Problem to work on — Please find the lines in the entries below that contain the word "based", and copy each one.

Given data —
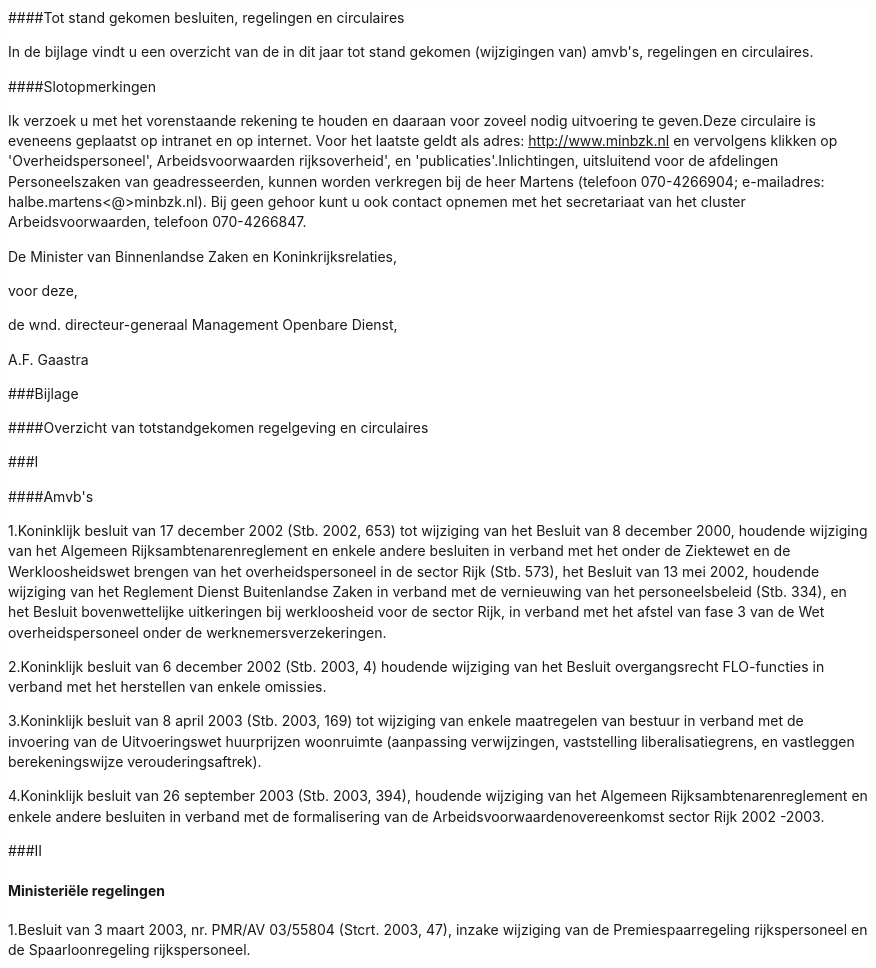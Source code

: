 ####Tot stand gekomen besluiten, regelingen en circulaires

In de bijlage vindt u een overzicht van de in dit jaar tot stand gekomen (wijzigingen van) amvb's, regelingen en circulaires.

####Slotopmerkingen

Ik verzoek u met het vorenstaande rekening te houden en daaraan voor zoveel nodig uitvoering te geven.Deze circulaire is eveneens geplaatst op intranet en op internet. Voor het laatste geldt als adres: http://www.minbzk.nl en vervolgens klikken op 'Overheidspersoneel', Arbeidsvoorwaarden rijksoverheid', en 'publicaties'.Inlichtingen, uitsluitend voor de afdelingen Personeelszaken van geadresseerden, kunnen worden verkregen bij de heer Martens (telefoon 070-4266904; e-mailadres: halbe.martens<\@>minbzk.nl). Bij geen gehoor kunt u ook contact opnemen met het secretariaat van het cluster Arbeidsvoorwaarden, telefoon 070-4266847. 

De 
Minister van Binnenlandse Zaken en Koninkrijksrelaties,

voor deze,

de 
wnd. directeur-generaal Management Openbare Dienst,

A.F. Gaastra  

###Bijlage 

####Overzicht van totstandgekomen regelgeving en circulaires

###I 

####Amvb's

1.Koninklijk besluit van 17 december 2002 (Stb. 2002, 653) tot wijziging van het Besluit van 8 december 2000, houdende wijziging van het Algemeen Rijksambtenarenreglement en enkele andere besluiten in verband met het onder de Ziektewet en de Werkloosheidswet brengen van het overheidspersoneel in de sector Rijk (Stb. 573), het Besluit van 13 mei 2002, houdende wijziging van het Reglement Dienst Buitenlandse Zaken in verband met de vernieuwing van het personeelsbeleid (Stb. 334), en het Besluit bovenwettelijke uitkeringen bij werkloosheid voor de sector Rijk, in verband met het afstel van fase 3 van de Wet overheidspersoneel onder de werknemersverzekeringen.

2.Koninklijk besluit van 6 december 2002 (Stb. 2003, 4) houdende wijziging van het Besluit overgangsrecht FLO-functies in verband met het herstellen van enkele omissies.

3.Koninklijk besluit van 8 april 2003 (Stb. 2003, 169) tot wijziging van enkele maatregelen van bestuur in verband met de invoering van de Uitvoeringswet huurprijzen woonruimte (aanpassing verwijzingen, vaststelling liberalisatiegrens, en vastleggen berekeningswijze verouderingsaftrek).

4.Koninklijk besluit van 26 september 2003 (Stb. 2003, 394), houdende wijziging van het Algemeen Rijksambtenarenreglement en enkele andere besluiten in verband met de formalisering van de Arbeidsvoorwaardenovereenkomst sector Rijk 2002 -2003. 

###II 

#### Ministeriële regelingen

1.Besluit van 3 maart 2003, nr. PMR/AV 03/55804 (Stcrt. 2003, 47), inzake wijziging van de Premiespaarregeling rijkspersoneel en de Spaarloonregeling rijkspersoneel.
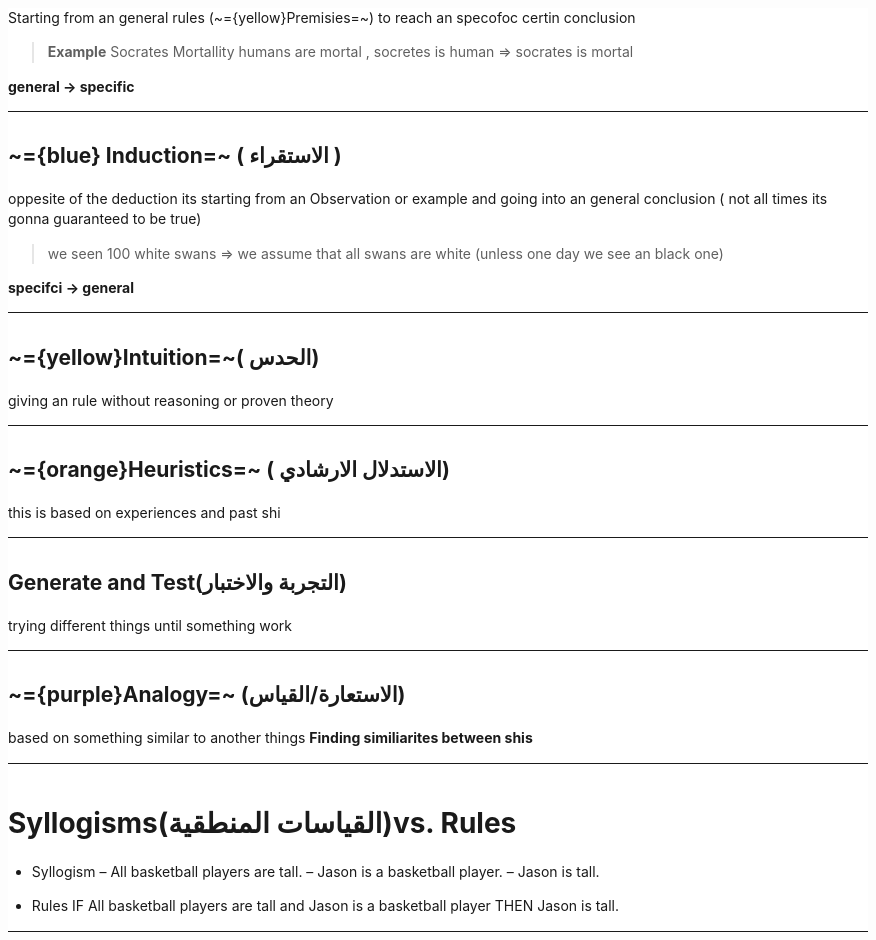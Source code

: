 Starting from an general rules (~={yellow}Premisies=~) to reach an specofoc certin conclusion 

 >**Example**  Socrates Mortallity 
>humans are mortal , socretes is human => socrates is mortal 

**general -> specific** 

---
## ~={blue} Induction=~ ( الاستقراء )

oppesite of the deduction its starting from an Observation or example and going into an general conclusion ( not all times its gonna guaranteed to be true)

>we seen 100 white swans => we assume that all swans are white (unless one day we see an black one)

**specifci -> general** 

---
## ~={yellow}Intuition=~( الحدس)

giving an rule without reasoning or proven theory

---
## ~={orange}Heuristics=~ ( الاستدلال الارشادي)
this is based on experiences and past shi 

---
## Generate and Test(التجربة والاختبار)
trying different things until something work 

---
## ~={purple}Analogy=~ (الاستعارة/القياس)
based on something similar to another things
**Finding similiarites between shis** 

---

# Syllogisms(القياسات المنطقية)vs. Rules

- Syllogism 
– All basketball players are tall. 
– Jason is a basketball player. 
– Jason is tall.

- Rules
  IF
	All basketball players are tall and Jason is a basketball player 
THEN 
	Jason is tall.

---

Result —
this is based on experiences and past shi 
based on something similar to another things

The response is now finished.